I then have one of the most awkward tables of my life. Having to keep up my peppy attitude and fake smiles while this poor woman’s life is crashing down. When it was all over and I set the bill down in front of the husband. I figure he would at least be kind enough to pay the bill. Alas, he pushed it back to me and said “Can you separate this, please?”

13. Surprise!

It was the last table of my last shift of my last day at this place. Two-top, man and a woman, both pretty attractive and looking extremely happy to be out on a date together.

The meal goes smoothly. They ask for the check. I bring it. Upon returning to grab their credit card, I ask if they’d like me to box up their leftovers. He says sure.

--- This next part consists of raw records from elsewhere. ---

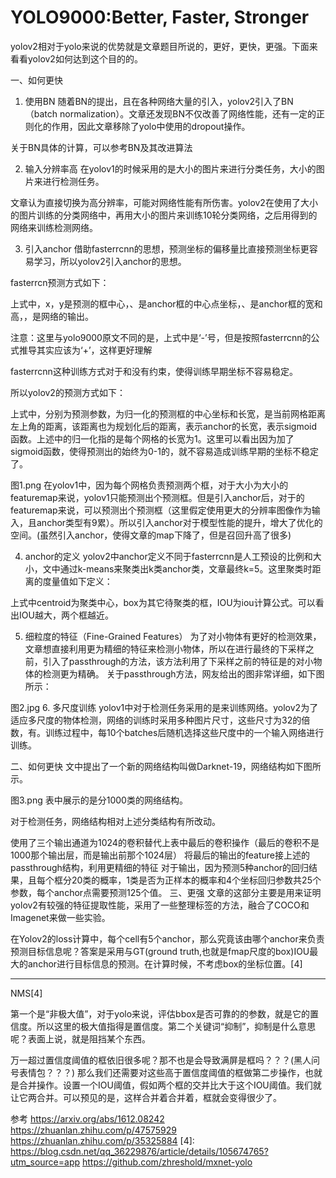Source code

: 

<!--
 * @version:
 * @Author:  StevenJokess https://github.com/StevenJokess
 * @Date: 2020-12-08 18:53:18
 * @LastEditors:  StevenJokess https://github.com/StevenJokess
 * @LastEditTime: 2020-12-22 01:21:28
 * @Description:
 * @TODO::
 * @Reference:https://www.jianshu.com/p/844b4e417ad2
 * https://arxiv.org/abs/1612.08242
-->

# YOLO9000:Better, Faster, Stronger

yolov2相对于yolo来说的优势就是文章题目所说的，更好，更快，更强。下面来看看yolov2如何达到这个目的的。

一、如何更快
1. 使用BN
随着BN的提出，且在各种网络大量的引入，yolov2引入了BN（batch normalization）。文章还发现BN不仅改善了网络性能，还有一定的正则化的作用，因此文章移除了yolo中使用的dropout操作。

关于BN具体的计算，可以参考BN及其改进算法

2. 输入分辨率高
在yolov1的时候采用的是大小的图片来进行分类任务，大小的图片来进行检测任务。

文章认为直接切换为高分辨率，可能对网络性能有所伤害。yolov2在使用了大小的图片训练的分类网络中，再用大小的图片来训练10轮分类网络，之后用得到的网络来训练检测网络。

3. 引入anchor
借助fasterrcnn的思想，预测坐标的偏移量比直接预测坐标更容易学习，所以yolov2引入anchor的思想。

fasterrcn预测方式如下：


上式中，x，y是预测的框中心，、是anchor框的中心点坐标，、是anchor框的宽和高，，是网络的输出。

注意：这里与yolo9000原文不同的是，上式中是‘-’号，但是按照fasterrcnn的公式推导其实应该为‘+’，这样更好理解

fasterrcnn这种训练方式对于和没有约束，使得训练早期坐标不容易稳定。

所以yolov2的预测方式如下：





上式中，分别为预测参数，为归一化的预测框的中心坐标和长宽，是当前网格距离左上角的距离，该距离也为规划化后的距离，表示anchor的长宽，表示sigmoid函数。上述中的归一化指的是每个网格的长宽为1。这里可以看出因为加了sigmoid函数，使得预测出的始终为0-1的，就不容易造成训练早期的坐标不稳定了。

图1.png
在yolov1中，因为每个网格负责预测两个框，对于大小为大小的featuremap来说，yolov1只能预测出个预测框。但是引入anchor后，对于的featuremap来说，可以预测出个预测框（这里假定使用更大的分辨率图像作为输入，且anchor类型有9累）。所以引入anchor对于模型性能的提升，增大了优化的空间。(虽然引入anchor，使得文章的map下降了，但是召回升高了很多)

4. anchor的定义
yolov2中anchor定义不同于fasterrcnn是人工预设的比例和大小，文中通过k-means来聚类出k类anchor类，文章最终k=5。这里聚类时距离的度量值如下定义：

上式中centroid为聚类中心，box为其它待聚类的框，IOU为iou计算公式。可以看出IOU越大，两个框越近。

5. 细粒度的特征（Fine-Grained Features）
为了对小物体有更好的检测效果，文章想直接利用更为精细的特征来检测小物体，所以在进行最终的下采样之前，引入了passthrough的方法，该方法利用了下采样之前的特征是的对小物体的检测更为精确。
关于passthrough方法，网友给出的图非常详细，如下图所示：


图2.jpg
6. 多尺度训练
yolov1中对于检测任务采用的是来训练网络。yolov2为了适应多尺度的物体检测，网络的训练时采用多种图片尺寸，这些尺寸为32的倍数，有。训练过程中，每10个batches后随机选择这些尺度中的一个输入网络进行训练。

二、如何更快
文中提出了一个新的网络结构叫做Darknet-19，网络结构如下图所示。


图3.png
表中展示的是分1000类的网络结构。

对于检测任务，网络结构相对上述分类结构有所改动。

使用了三个输出通道为1024的卷积替代上表中最后的卷积操作（最后的卷积不是1000那个输出层，而是输出前那个1024层）
将最后的输出的feature接上述的passthrough结构，利用更精细的特征
对于输出，因为预测5种anchor的回归结果，且每个框分20类的概率，1类是否为正样本的概率和4个坐标回归参数共25个参数，每个anchor点需要预测125个值。
三、更强
文章的这部分主要是用来证明yolov2有较强的特征提取性能，采用了一些整理标签的方法，融合了COCO和Imagenet来做一些实验。

在Yolov2的loss计算中，每个cell有5个anchor，那么究竟该由哪个anchor来负责预测目标信息呢？答案是采用与GT(ground truth,也就是fmap尺度的box)IOU最大的anchor进行目标信息的预测。在计算时候，不考虑box的坐标位置。[4]


---

NMS[4]

第一个是“非极大值”，对于yolo来说，评估bbox是否可靠的的参数，就是它的置信度。所以这里的极大值指得是置信度。第二个关键词“抑制”，抑制是什么意思呢？表面上说，就是阻挡某个东西。

万一超过置信度阈值的框依旧很多呢？那不也是会导致满屏是框吗？？？(黑人问号表情包？？？)
那么我们还需要对这些高于置信度阈值的框做第二步操作，也就是合并操作。设置一个IOU阈值，假如两个框的交并比大于这个IOU阈值。我们就让它两合并。可以预见的是，这样合并着合并着，框就会变得很少了。

参考
https://arxiv.org/abs/1612.08242
https://zhuanlan.zhihu.com/p/47575929
https://zhuanlan.zhihu.com/p/35325884
[4]: https://blog.csdn.net/qq_36229876/article/details/105674765?utm_source=app
https://github.com/zhreshold/mxnet-yolo
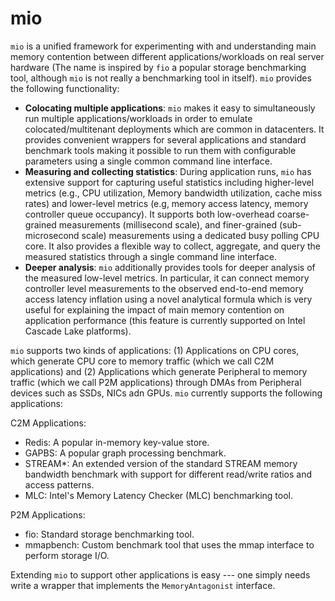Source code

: # mio
`mio` is a unified framework for experimenting with and understanding main memory contention between different applications/workloads on real server hardware (The name is inspired by `fio` a popular storage benchmarking tool, although `mio` is not really a benchmarking tool in itself). `mio` provides the following functionality:

* **Colocating multiple applications**: `mio` makes it easy to simultaneously run multiple applications/workloads in order to emulate colocated/multitenant deployments which are common in datacenters. It provides convenient wrappers for several applications and standard benchmark tools making it possible to run them with configurable parameters using a single common command line interface.
* **Measuring and collecting statistics**: During application runs, `mio` has extensive support for capturing useful statistics including higher-level metrics (e.g., CPU utilization, Memory bandwidth utilization, cache miss rates) and lower-level metrics (e.g, memory access latency, memory controller queue occupancy). It supports both low-overhead coarse-grained measurements (millisecond scale), and finer-grained (sub-microsecond scale) measurements using a dedicated busy polling CPU core. It also provides a flexible way to collect, aggregate, and query the measured statistics through a single command line interface.
* **Deeper analysis**: `mio` additionally provides tools for deeper analysis of the measured low-level metrics. In particular, it can connect memory controller level measurements to the observed end-to-end memory access latency inflation using a novel analytical formula which is very useful for explaining the impact of main memory contention on application performance (this feature is currently supported on Intel Cascade Lake platforms).

`mio` supports two kinds of applications: (1) Applications on CPU cores, which generate CPU core to memory traffic (which we call C2M applications) and (2) Applications which generate Peripheral to memory traffic (which we call P2M applications) through DMAs from Peripheral devices such as SSDs, NICs adn GPUs. `mio` currently supports the following applications:

C2M Applications:
* Redis: A popular in-memory key-value store.
* GAPBS: A popular graph processing benchmark.
* STREAM*: An extended version of the standard STREAM memory bandwidth benchmark with support for different read/write ratios and access patterns.
* MLC: Intel's Memory Latency Checker (MLC) benchmarking tool.

P2M Applications:
* fio: Standard storage benchmarking tool.
* mmapbench: Custom benchmark tool that uses the mmap interface to perform storage I/O.

Extending `mio` to support other applications is easy --- one simply needs write a wrapper that implements the `MemoryAntagonist` interface.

And just as I’m leaning in to grab her plate of pasta she looks him dead in the eye while holding his hand and says “I’m pregnant.”

I freeze a bit, then silently carry their plates back to the kitchen. I was so shocked that I went on auto-pilot mode and threw their leftovers away. The guy was NOT very hungry after that, though.

14. “Tell her what you are.”

I was serving a mid 60s man who kind of looked like Mr. Monopoly and two matriarchal looking ladies of the same age bracket. They were very friendly and asked me some questions about school, where I was from originally, etc. Later I am passing by their table and I hear the gentlemen turn to one of the ladies and say “Tell her what you are. You’re a cock tease.” She then informed the other lady she was indeed a cock tease.

15. “I come here so I don’t commit suicide.”

I don’t really wait tables, but I do scoop ice cream and bring it out to customers. Anyway, we have a regular who we all assume fought in Vietnam. He looks as if he fits in the age group and is always wearing camo pants and jacket. Not to mention he’s referenced “the war” a few times. The whole point is, we can tell he’s not quite right in the head and we assume it’s because if his participation in Vietnam. One day as I go to bring him his ice cream (this was his second time that day) I jokingly tell him “Twice in one day? I know our ice creams good but it can’t be that good right?” And just out if no where, he replies. “Well it helps keep the suicidal thoughts away”. I then refunded his money and told him how much life was worth living.

After that, whenever I see him, I make sure to talk to him for longer than a normal conversation would go. I know this may sound really really cheesy, but I hope he knows he’s got at least one friend.

16. “Well maybe if you hadn’t boned our sons girlfriend and gotten her pregnant…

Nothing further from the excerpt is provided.